▶ _INPUT_:
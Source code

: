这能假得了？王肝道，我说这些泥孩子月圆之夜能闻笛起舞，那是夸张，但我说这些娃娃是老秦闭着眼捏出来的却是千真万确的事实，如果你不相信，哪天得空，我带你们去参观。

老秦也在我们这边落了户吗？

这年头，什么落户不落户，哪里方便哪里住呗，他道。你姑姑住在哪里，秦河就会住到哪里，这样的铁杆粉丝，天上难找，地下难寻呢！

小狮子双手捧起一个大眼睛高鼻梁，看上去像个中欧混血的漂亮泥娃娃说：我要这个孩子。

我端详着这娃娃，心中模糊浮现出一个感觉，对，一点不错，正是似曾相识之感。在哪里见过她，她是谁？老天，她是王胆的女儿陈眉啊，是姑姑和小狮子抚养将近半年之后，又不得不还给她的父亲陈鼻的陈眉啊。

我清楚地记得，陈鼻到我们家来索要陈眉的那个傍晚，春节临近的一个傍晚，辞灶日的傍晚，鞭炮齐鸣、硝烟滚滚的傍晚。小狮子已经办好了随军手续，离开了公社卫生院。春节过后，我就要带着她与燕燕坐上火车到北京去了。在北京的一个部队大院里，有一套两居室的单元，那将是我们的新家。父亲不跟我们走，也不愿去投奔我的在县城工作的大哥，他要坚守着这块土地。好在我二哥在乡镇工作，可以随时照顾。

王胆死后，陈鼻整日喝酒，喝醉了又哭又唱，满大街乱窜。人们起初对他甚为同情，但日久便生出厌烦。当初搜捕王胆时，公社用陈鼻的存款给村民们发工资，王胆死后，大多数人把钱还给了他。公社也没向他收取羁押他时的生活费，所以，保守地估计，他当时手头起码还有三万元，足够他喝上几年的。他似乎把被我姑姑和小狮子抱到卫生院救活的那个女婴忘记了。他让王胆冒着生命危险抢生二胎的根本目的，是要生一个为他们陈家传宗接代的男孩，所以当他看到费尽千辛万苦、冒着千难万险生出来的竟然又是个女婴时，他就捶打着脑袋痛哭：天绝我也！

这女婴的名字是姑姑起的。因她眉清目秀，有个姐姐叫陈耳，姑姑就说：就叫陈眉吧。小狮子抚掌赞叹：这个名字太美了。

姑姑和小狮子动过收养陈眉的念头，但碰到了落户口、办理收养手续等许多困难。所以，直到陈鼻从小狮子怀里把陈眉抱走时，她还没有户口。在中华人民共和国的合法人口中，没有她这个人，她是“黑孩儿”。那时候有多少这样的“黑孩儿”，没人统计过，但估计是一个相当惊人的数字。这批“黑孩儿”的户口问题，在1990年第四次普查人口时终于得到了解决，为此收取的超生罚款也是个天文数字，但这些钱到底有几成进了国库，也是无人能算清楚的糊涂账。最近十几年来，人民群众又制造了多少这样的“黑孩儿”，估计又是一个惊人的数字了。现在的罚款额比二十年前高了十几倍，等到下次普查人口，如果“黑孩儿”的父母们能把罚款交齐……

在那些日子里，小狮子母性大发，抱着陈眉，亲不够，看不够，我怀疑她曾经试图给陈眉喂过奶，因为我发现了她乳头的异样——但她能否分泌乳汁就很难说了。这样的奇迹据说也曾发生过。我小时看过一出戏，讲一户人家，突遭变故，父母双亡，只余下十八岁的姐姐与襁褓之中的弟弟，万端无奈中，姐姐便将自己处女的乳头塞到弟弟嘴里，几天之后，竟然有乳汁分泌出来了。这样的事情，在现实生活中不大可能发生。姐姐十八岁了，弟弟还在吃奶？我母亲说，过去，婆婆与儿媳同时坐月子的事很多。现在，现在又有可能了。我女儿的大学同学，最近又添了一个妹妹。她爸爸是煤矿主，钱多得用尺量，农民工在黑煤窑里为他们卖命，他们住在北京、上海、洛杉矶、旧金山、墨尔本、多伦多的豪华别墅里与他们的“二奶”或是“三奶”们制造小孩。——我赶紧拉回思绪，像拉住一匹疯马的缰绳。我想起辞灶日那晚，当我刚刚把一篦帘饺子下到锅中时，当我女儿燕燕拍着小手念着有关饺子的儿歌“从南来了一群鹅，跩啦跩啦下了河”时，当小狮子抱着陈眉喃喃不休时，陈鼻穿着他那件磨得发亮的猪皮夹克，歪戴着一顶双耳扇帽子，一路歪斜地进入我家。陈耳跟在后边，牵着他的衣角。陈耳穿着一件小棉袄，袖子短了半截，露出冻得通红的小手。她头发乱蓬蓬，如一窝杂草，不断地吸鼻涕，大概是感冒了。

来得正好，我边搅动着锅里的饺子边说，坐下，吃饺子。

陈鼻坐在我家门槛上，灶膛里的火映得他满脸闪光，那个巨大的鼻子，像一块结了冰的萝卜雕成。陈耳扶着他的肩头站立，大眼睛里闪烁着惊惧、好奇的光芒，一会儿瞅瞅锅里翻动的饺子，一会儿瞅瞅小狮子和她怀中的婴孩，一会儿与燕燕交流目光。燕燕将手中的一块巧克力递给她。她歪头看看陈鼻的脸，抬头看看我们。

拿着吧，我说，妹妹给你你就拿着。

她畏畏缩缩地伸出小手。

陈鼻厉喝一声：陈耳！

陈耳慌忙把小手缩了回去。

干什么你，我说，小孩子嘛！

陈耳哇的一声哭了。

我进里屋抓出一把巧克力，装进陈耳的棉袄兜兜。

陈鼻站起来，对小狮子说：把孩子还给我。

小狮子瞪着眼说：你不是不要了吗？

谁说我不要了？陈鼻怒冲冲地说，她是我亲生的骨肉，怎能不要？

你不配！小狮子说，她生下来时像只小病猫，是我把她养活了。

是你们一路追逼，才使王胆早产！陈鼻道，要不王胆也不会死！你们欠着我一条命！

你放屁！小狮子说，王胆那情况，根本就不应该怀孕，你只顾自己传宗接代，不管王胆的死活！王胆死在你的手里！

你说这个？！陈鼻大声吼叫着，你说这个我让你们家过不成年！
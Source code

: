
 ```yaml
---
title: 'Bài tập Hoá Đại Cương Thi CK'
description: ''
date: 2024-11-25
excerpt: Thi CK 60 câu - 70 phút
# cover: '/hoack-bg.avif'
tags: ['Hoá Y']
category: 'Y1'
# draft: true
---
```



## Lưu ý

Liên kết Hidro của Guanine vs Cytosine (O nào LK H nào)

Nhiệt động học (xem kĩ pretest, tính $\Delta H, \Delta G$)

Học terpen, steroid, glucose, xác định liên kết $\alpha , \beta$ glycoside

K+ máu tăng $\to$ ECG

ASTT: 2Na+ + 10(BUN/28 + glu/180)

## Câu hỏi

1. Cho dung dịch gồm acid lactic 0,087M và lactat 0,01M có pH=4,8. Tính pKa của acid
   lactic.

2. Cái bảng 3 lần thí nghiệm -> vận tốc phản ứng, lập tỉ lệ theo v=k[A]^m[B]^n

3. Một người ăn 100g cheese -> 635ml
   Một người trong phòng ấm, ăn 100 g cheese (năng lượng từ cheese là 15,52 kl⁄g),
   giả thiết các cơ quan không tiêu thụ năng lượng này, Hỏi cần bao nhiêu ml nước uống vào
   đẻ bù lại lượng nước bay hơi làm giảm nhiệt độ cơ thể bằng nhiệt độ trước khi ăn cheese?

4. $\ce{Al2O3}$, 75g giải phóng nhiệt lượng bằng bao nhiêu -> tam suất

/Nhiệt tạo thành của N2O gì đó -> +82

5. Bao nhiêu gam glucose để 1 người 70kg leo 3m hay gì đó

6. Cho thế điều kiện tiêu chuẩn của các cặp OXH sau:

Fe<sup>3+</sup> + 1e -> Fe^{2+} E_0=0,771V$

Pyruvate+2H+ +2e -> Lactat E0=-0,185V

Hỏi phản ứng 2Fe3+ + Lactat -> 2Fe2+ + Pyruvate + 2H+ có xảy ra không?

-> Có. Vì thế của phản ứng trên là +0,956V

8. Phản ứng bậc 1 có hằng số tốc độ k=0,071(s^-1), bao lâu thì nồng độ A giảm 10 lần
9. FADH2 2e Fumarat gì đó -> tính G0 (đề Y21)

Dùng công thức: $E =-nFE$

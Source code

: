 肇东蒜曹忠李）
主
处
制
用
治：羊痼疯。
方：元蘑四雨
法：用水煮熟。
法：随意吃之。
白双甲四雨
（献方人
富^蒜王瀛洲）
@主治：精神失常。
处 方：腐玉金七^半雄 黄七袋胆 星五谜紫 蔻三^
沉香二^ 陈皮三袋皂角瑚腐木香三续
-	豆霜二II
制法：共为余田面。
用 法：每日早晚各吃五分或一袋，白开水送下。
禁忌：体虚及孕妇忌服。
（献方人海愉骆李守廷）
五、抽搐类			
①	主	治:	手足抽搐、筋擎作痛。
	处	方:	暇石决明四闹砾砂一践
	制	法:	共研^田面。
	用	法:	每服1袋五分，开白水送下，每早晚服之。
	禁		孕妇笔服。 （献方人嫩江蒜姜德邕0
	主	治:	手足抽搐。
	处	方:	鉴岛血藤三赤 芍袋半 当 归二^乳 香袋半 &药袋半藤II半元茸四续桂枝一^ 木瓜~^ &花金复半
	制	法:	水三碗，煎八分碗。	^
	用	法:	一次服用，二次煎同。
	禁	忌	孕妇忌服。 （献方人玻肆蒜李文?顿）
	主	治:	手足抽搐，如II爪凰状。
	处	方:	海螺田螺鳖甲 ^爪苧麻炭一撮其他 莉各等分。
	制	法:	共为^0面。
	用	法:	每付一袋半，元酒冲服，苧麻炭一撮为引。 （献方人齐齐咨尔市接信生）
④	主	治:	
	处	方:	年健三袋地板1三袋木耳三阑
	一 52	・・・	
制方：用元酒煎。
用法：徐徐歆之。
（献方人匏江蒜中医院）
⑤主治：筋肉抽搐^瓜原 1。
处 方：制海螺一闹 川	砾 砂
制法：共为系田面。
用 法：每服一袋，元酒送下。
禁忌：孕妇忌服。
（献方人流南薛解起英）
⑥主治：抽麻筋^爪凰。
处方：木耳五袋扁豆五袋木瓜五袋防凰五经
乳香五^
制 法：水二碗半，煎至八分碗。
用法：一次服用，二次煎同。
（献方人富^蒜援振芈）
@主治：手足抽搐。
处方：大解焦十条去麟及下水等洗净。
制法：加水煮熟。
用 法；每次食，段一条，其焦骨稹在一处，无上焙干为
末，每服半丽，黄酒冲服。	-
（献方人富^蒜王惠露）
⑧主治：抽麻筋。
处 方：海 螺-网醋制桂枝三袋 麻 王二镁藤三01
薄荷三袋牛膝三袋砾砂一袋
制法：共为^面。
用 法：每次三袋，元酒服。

▶ _WHAT YOU NEED TO DO_: All lines of the listing that contain the word "không" should be copied out.

▶ _FINISHED EXERCISE_:
   giả thiết các cơ quan không tiêu thụ năng lượng này, Hỏi cần bao nhiêu ml nước uống vào
Hỏi phản ứng 2Fe3+ + Lactat -> 2Fe2+ + Pyruvate + 2H+ có xảy ra không?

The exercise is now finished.